Wednesday, November 19, 2025

Can't Get My Life Normal

Today I don't feel fine, the spikes became alive I think then I was not able to sleep well.

I've been thinking of Sakinah how 17 years apart from me is fine with her does she know I don't remember her at that time until this month? When I posted my number I haven't remembered I have ever talked to Sakinah.
Why my family is not getting her for me? Is life really okay like this?
They should not worry of babies because babies only after Marriage, then me and Sakinah don't really feel something that somehow suddenly I talk of marriage she will think of Rape or Molest then? She really don't feel anything for me?

I'm thinking how I can get jobclub stability in my mind that they actually giving time-off Abit maybe due to knowing spikes then haven't contacted me yet about it?

I don't know why sometimes it's actually okay to write her name because of my Facebook profile I think, have me and her as photo. I don't know when this is going to end it feels like ending just because I'm reaching 38 years old next year. I want my mind to rest peacefully.

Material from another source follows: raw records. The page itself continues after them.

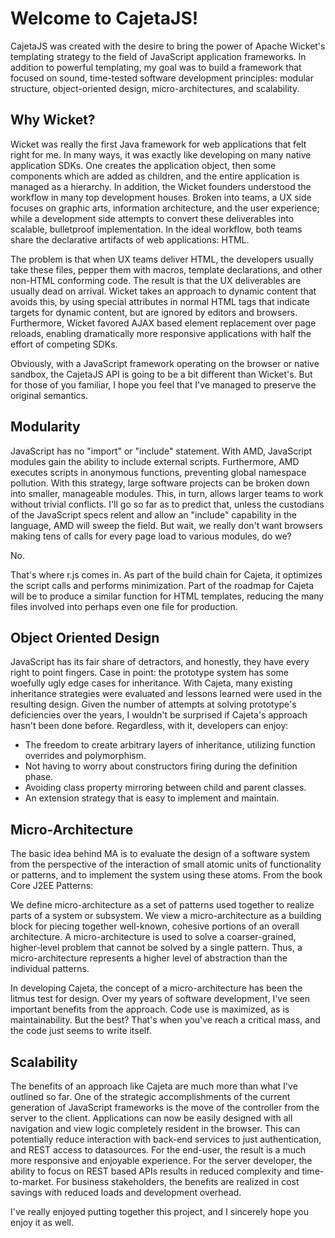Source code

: <h1>Welcome to CajetaJS!</h1> 

CajetaJS was created with the desire to bring the power of Apache Wicket's templating strategy to the field of JavaScript application frameworks.  In addition to powerful templating, my goal was to build a framework that focused on sound, time-tested software development principles:  modular structure, object-oriented design, micro-architectures, and scalability.

<h2>Why Wicket?</h2>

Wicket was really the first Java framework for web applications that felt right for me.  In many ways, it was exactly like developing on many native application SDKs.  One creates the application object, then some components which are added as children, and the entire application is managed as a hierarchy.  In addition, the Wicket founders understood the workflow in many top development houses.  Broken into teams, a UX side focuses on graphic arts, information architecture, and the user experience; while a development side attempts to convert these deliverables into scalable, bulletproof implementation.  In the ideal workflow, both teams share the declarative artifacts of web applications: HTML.

The problem is that when UX teams deliver HTML, the developers usually take these files, pepper them with macros, template declarations, and other non-HTML conforming code.  The result is that the UX deliverables are usually dead on arrival.  Wicket takes an approach to dynamic content that avoids this, by using special attributes in normal HTML tags that indicate targets for dynamic content, but are ignored by editors and browsers.  Furthermore, Wicket favored AJAX based element replacement over page reloads, enabling dramatically more responsive applications with half the effort of competing SDKs.

Obviously, with a JavaScript framework operating on the browser or native sandbox, the CajetaJS API is going to be a bit different than Wicket's.  But for those of you familiar, I hope you feel that I've managed to preserve the original semantics.

<h2>Modularity</h2>

JavaScript has no "import" or "include" statement.  With AMD, JavaScript modules gain the ability to include external scripts.  Furthermore, AMD executes scripts in anonymous functions, preventing global namespace pollution.  With this strategy, large software projects can be broken down into smaller, manageable modules.  This, in turn, allows larger teams to work without trivial conflicts.  I'll go so far as to predict that, unless the custodians of the JavaScript specs relent and allow an "include" capability in the language, AMD will sweep the field.  But wait, we really don't want browsers making tens of calls for every page load to various modules, do we?  

No.  

That's where r.js comes in.  As part of the build chain for Cajeta, it optimizes the script calls and performs minimization.  Part of the roadmap for Cajeta will be to produce a similar function for HTML templates, reducing the many files involved into perhaps even one file for production.

<h2>Object Oriented Design</h2>

JavaScript has its fair share of detractors, and honestly, they have every right to point fingers.  Case in point: the prototype system has some woefully ugly edge cases for inheritance.  With Cajeta, many existing inheritance strategies were evaluated and lessons learned were used in the resulting design.  Given the number of attempts at solving prototype's deficiencies over the years, I wouldn't be surprised if Cajeta's approach hasn't been done before.  Regardless, with it, developers can enjoy:
<ul>
<li>The freedom to create arbitrary layers of inheritance, utilizing function overrides and polymorphism.</li>
<li>Not having to worry about constructors firing during the definition phase.</li>
<li>Avoiding class property mirroring between child and parent classes.</li>
<li>An extension strategy that is easy to implement and maintain.</li>
</ul>
<h2>Micro-Architecture</h2>

The basic idea behind MA is to evaluate the design of a software system from the perspective of the interaction of small atomic units of functionality or patterns, and to implement the system using these atoms.  From the book Core J2EE Patterns:

We define micro-architecture as a set of patterns used together to realize parts of a system or subsystem. We view a micro-architecture as a building block for piecing together well-known, cohesive portions of an overall architecture. A micro-architecture is used to solve a coarser-grained, higher-level problem that cannot be solved by a single pattern. Thus, a micro-architecture represents a higher level of abstraction than the individual patterns.

In developing Cajeta, the concept of a micro-architecture has been the litmus test for design.  Over my years of software development, I've seen important benefits from the approach.  Code use is maximized, as is maintainability.  But the best? That's when you've reach a critical mass, and the code just seems to write itself.

<h2>Scalability</h2>

The benefits of an approach like Cajeta are much more than what I've outlined so far.  One of the strategic accomplishments of the current generation of JavaScript frameworks is the move of the controller from the server to the client.  Applications can now be easily designed with all navigation and view logic completely resident in the browser.  This can potentially reduce interaction with back-end services to just authentication, and REST access to datasources.  For the end-user, the result is a much more responsive and enjoyable experience.  For the server developer, the ability to focus on REST based APIs results in reduced complexity and time-to-market.  For business stakeholders, the benefits are realized in cost savings with reduced loads and development overhead.

I've really enjoyed putting together this project, and I sincerely hope you enjoy it as well.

If I had money I maybe walk around her job places and keep wasting $100 I imagine $2 to and back m.r.t = $4, 25 days is $100, wow I really want to spend time with her and it's expensive? Means I would keep searching for her my entire life? Why did this happen to my life? She didn't feel guilty at all without understanding I'm in love and pain of missing her? Her off days meant for her family and niece maybe? I really feel quite okay about it then. Will I be happy this way I am still unstable to work and doctors maybe knew this day too? A moment of spikes becoming alive and causing unable to sleep happens again? Is it maybe the smoke stuck inside nose even? I want to feel fine, like focus on medication would be nice.

Why doctors won't just give me her number? Is she playing like a test if doctor would give me her number and actually want it in her heart secretly? Why is my life like this can I just live my life with her and babies only after marriage is confirmed? Why they feel I will have babies before marriage? Didn't they speak like me and Sakinah is marrying each other already she still didn't notice she's my soulmate?